**Directions for this task:**
When you spot the word "recall" in a line of the data below, copy that line.

::::::::::

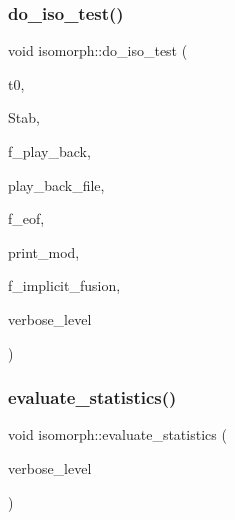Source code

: \subsubsection{\texorpdfstring{do\+\_\+iso\+\_\+test()}{do\_iso\_test()}}
{\footnotesize\ttfamily void isomorph\+::do\+\_\+iso\+\_\+test (\begin{DoxyParamCaption}\item[{\mbox{\hyperlink{galois_8h_a09fddde158a3a20bd2dcadb609de11dc}{I\+NT}}}]{t0,  }\item[{\mbox{\hyperlink{classsims}{sims}} $\ast$\&}]{Stab,  }\item[{\mbox{\hyperlink{galois_8h_a09fddde158a3a20bd2dcadb609de11dc}{I\+NT}}}]{f\+\_\+play\+\_\+back,  }\item[{ifstream $\ast$}]{play\+\_\+back\+\_\+file,  }\item[{\mbox{\hyperlink{galois_8h_a09fddde158a3a20bd2dcadb609de11dc}{I\+NT}} \&}]{f\+\_\+eof,  }\item[{\mbox{\hyperlink{galois_8h_a09fddde158a3a20bd2dcadb609de11dc}{I\+NT}}}]{print\+\_\+mod,  }\item[{\mbox{\hyperlink{galois_8h_a09fddde158a3a20bd2dcadb609de11dc}{I\+NT}}}]{f\+\_\+implicit\+\_\+fusion,  }\item[{\mbox{\hyperlink{galois_8h_a09fddde158a3a20bd2dcadb609de11dc}{I\+NT}}}]{verbose\+\_\+level }\end{DoxyParamCaption})}

\mbox{\label{classisomorph_ade4cdca1757163cda5a1ff58a75da284}} 
\subsubsection{\texorpdfstring{evaluate\+\_\+statistics()}{evaluate\_statistics()}}
{\footnotesize\ttfamily void isomorph\+::evaluate\+\_\+statistics (\begin{DoxyParamCaption}\item[{\mbox{\hyperlink{galois_8h_a09fddde158a3a20bd2dcadb609de11dc}{I\+NT}}}]{verbose\+\_\+level }\end{DoxyParamCaption})}

\mbox{\label{classisomorph_a2bb9a84e0b53e2eef9066d8faaab82b0}} 
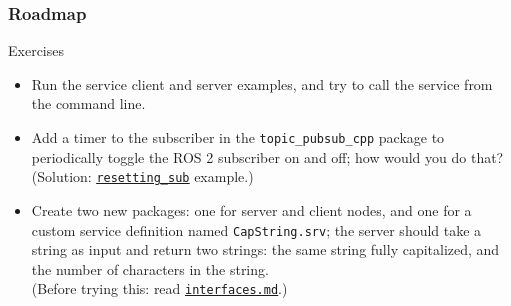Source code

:\documentclass[aspectratio=169]{beamer}
\begin{document}
\frame{\titlepage}



\begin{frame}
	\frametitle{Roadmap}
	\tableofcontents
\end{frame}







\begin{frame}{Exercises}
  \justifying
	\begin{itemize}
    \item Run the service client and server examples, and try to call the service from the command line.
		\item Add a timer to the subscriber in the \texttt{topic\_pubsub\_cpp} package to periodically toggle the ROS 2 subscriber on and off; how would you do that?\\
		      (Solution: \href{https://github.com/IntelligentSystemsLabUTV/ros2-examples/blob/jazzy/src/cpp/topic_pubsub_cpp/src/resetting_sub.cpp}{\color{blue}\underline{\texttt{resetting\_sub}}} example.)
		\item Create two new packages: one for server and client nodes, and one for a custom service definition named \texttt{CapString.srv}; the server should take a string as input and return two strings: the same string fully capitalized, and the number of characters in the string.\\
		      (Before trying this: read \href{https://github.com/IntelligentSystemsLabUTV/ros2-examples/blob/jazzy/interfaces.md}{\color{blue}\underline{\texttt{interfaces.md}}}.)
	\end{itemize}
\end{frame}
\end{document}
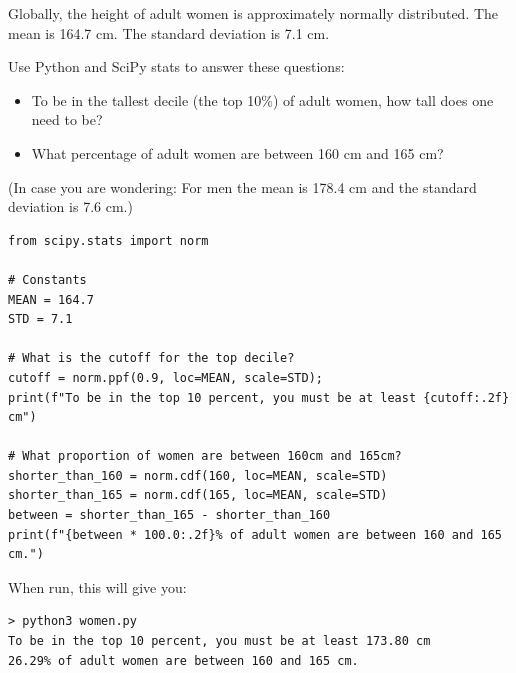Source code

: \begin{Exercise}[title={SciPy Stats}, label=scipy_ppf]

Globally,  the height of adult women is approximately normally distributed.  The mean is 164.7 cm.  The standard deviation is 7.1 cm.

Use Python and SciPy stats to answer these questions: 

\begin{itemize}
\item To be in the tallest decile (the top 10\%) of adult women,  how tall does one need to be? 

\item What percentage of adult women are between 160 cm and 165 cm?

\end{itemize}

(In case you are wondering: For men the mean is 178.4 cm and the standard deviation is 7.6 cm.)

\end{Exercise}
\begin{Answer}[ref=scipy_ppf]

\begin{verbatim}
from scipy.stats import norm

# Constants
MEAN = 164.7 
STD = 7.1

# What is the cutoff for the top decile?
cutoff = norm.ppf(0.9, loc=MEAN, scale=STD);
print(f"To be in the top 10 percent, you must be at least {cutoff:.2f} cm")

# What proportion of women are between 160cm and 165cm?
shorter_than_160 = norm.cdf(160, loc=MEAN, scale=STD)
shorter_than_165 = norm.cdf(165, loc=MEAN, scale=STD)
between = shorter_than_165 - shorter_than_160
print(f"{between * 100.0:.2f}% of adult women are between 160 and 165 cm.")
\end{verbatim}

When run,  this will give you:

\begin{verbatim}
> python3 women.py
To be in the top 10 percent, you must be at least 173.80 cm
26.29% of adult women are between 160 and 165 cm.
\end{verbatim}

\end{Answer}
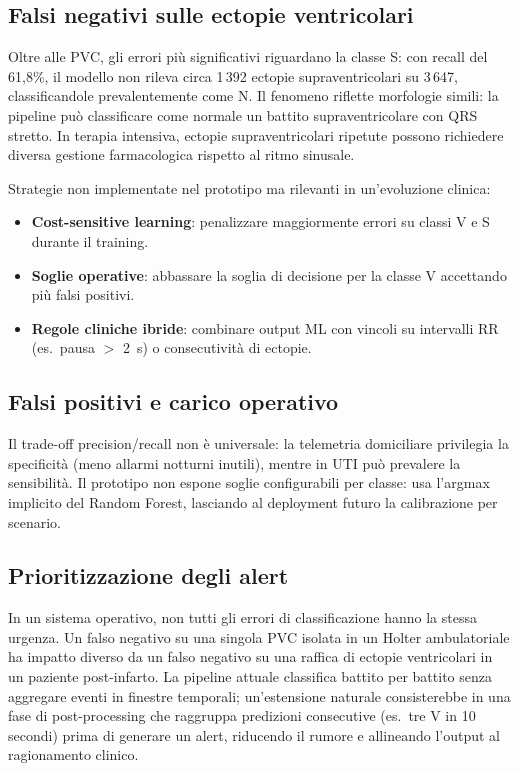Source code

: \subsection{Falsi negativi sulle ectopie ventricolari}

Oltre alle PVC, gli errori più significativi riguardano la classe S: con recall del 61,8\%, il modello non rileva circa 1\,392 ectopie supraventricolari su 3\,647, classificandole prevalentemente come N.
Il fenomeno riflette morfologie simili: la pipeline può classificare come normale un battito supraventricolare con QRS stretto.
In terapia intensiva, ectopie supraventricolari ripetute possono richiedere diversa gestione farmacologica rispetto al ritmo sinusale.

Strategie non implementate nel prototipo ma rilevanti in un'evoluzione clinica:
\begin{itemize}
  \item \textbf{Cost-sensitive learning}: penalizzare maggiormente errori su classi V e S durante il training.
  \item \textbf{Soglie operative}: abbassare la soglia di decisione per la classe V accettando più falsi positivi.
  \item \textbf{Regole cliniche ibride}: combinare output ML con vincoli su intervalli RR (es.\ pausa $>$ 2~s) o consecutività di ectopie.
\end{itemize}

\subsection{Falsi positivi e carico operativo}

Il trade-off precision/recall non è universale: la telemetria domiciliare privilegia la specificità (meno allarmi notturni inutili), mentre in UTI può prevalere la sensibilità.
Il prototipo non espone soglie configurabili per classe: usa l'argmax implicito del Random Forest, lasciando al deployment futuro la calibrazione per scenario.

\subsection{Prioritizzazione degli alert}

In un sistema operativo, non tutti gli errori di classificazione hanno la stessa urgenza.
Un falso negativo su una singola PVC isolata in un Holter ambulatoriale ha impatto diverso da un falso negativo su una raffica di ectopie ventricolari in un paziente post-infarto.
La pipeline attuale classifica battito per battito senza aggregare eventi in finestre temporali; un'estensione naturale consisterebbe in una fase di post-processing che raggruppa predizioni consecutive (es.\ tre V in 10 secondi) prima di generare un alert, riducendo il rumore e allineando l'output al ragionamento clinico.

::::::::::

**Output for this task:**
Oltre alle PVC, gli errori più significativi riguardano la classe S: con recall del 61,8\%, il modello non rileva circa 1\,392 ectopie supraventricolari su 3\,647, classificandole prevalentemente come N.
Il trade-off precision/recall non è universale: la telemetria domiciliare privilegia la specificità (meno allarmi notturni inutili), mentre in UTI può prevalere la sensibilità.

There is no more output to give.